Vu la procédure suivante :
Procédure contentieuse antérieure :
M. A... C... a demandé au tribunal administratif de Strasbourg d'annuler l'arrêté du 22 juin 2021 par lequel le préfet du Haut-Rhin a décidé que son droit au séjour ne pouvait être maintenu, l'a obligé à quitter le territoire français sans délai, a fixé le pays de destination et lui a interdit de circuler sur le territoire français pendant un délai de deux ans.
Par un jugement n° 2105591 du 30 novembre 2021, le tribunal administratif de Strasbourg a rejeté sa demande.

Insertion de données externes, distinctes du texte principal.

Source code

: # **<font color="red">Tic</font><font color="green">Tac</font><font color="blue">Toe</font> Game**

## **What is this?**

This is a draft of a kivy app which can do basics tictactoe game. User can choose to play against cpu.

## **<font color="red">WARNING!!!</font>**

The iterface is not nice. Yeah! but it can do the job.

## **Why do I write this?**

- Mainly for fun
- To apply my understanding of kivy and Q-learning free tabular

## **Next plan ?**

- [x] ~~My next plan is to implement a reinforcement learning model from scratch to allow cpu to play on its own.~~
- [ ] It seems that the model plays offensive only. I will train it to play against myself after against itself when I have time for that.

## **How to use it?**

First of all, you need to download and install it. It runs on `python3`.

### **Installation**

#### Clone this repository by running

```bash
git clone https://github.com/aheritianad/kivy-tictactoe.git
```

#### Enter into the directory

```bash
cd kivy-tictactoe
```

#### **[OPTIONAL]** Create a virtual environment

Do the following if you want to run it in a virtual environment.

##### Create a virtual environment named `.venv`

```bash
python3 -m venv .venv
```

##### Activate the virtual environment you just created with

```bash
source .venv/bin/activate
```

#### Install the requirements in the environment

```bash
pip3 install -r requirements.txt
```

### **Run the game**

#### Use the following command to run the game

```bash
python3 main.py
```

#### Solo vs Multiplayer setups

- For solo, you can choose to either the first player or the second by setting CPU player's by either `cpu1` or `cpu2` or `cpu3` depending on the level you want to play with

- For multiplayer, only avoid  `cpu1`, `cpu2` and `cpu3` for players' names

Procédure devant la cour :
Par une requête, enregistrée le 20 décembre 2021, M. C..., représenté par Mes Bergmann et Hertrich, demande à la cour :
1°) d'annuler ce jugement du 30 novembre 2021 ;
2°) d'annuler cet arrêté du 22 juin 2021 ;
3°) d'enjoindre au préfet du Haut-Rhin de lui délivrer un titre de séjour ou, subsidiairement, de réexaminer sa situation et de lui délivrer durant l'examen de cette demande une autorisation provisoire de séjour dans un délai de quinze jours à compter de la notification du présent arrêt ;
4°) de mettre à la charge de l'Etat les sommes de 2 000 euros au titre de la première instance et de 2 500 euros au titre de l'appel à verser à son conseil en application de l'article L. 761-1 du code de justice administrative.
Il soutient que :
- l'arrêté est entaché d'incompétence ;
- la décision portant obligation de quitter le territoire français est insuffisamment motivée ;
- le refus de séjour méconnaît l'article L. 233-1 du code de l'entrée et du séjour des étrangers et du droit d'asile dans la mesure où il justifie d'un passeport roumain dont l'authenticité ne peut être mise en doute, exerce la profession de garagiste, dispose de revenus légaux et ne représente donc pas une charge déraisonnable pour le système sociale français ;
- il est entaché d'une erreur de fait dans la mesure où il ne représente plus un trouble grave à l'ordre public ;
- la mesure d'éloignement méconnait les stipulations de l'article 8 de la convention européenne de sauvegarde des droits de l'homme et des libertés fondamentales eu égard à sa situation professionnelle et familiale sur le territoire français ;
- l'interdiction de circulation pendant une durée de deux ans est entachée d'un défaut de motivation ;
- elle est entachée d'une erreur d'appréciation dans la mesure où il réside en France depuis 2010, n'a pas l'objet d'une précédente mesure d'éloignement et a fait des efforts d'insertion et de réinsertion sociale, professionnelle et familiale.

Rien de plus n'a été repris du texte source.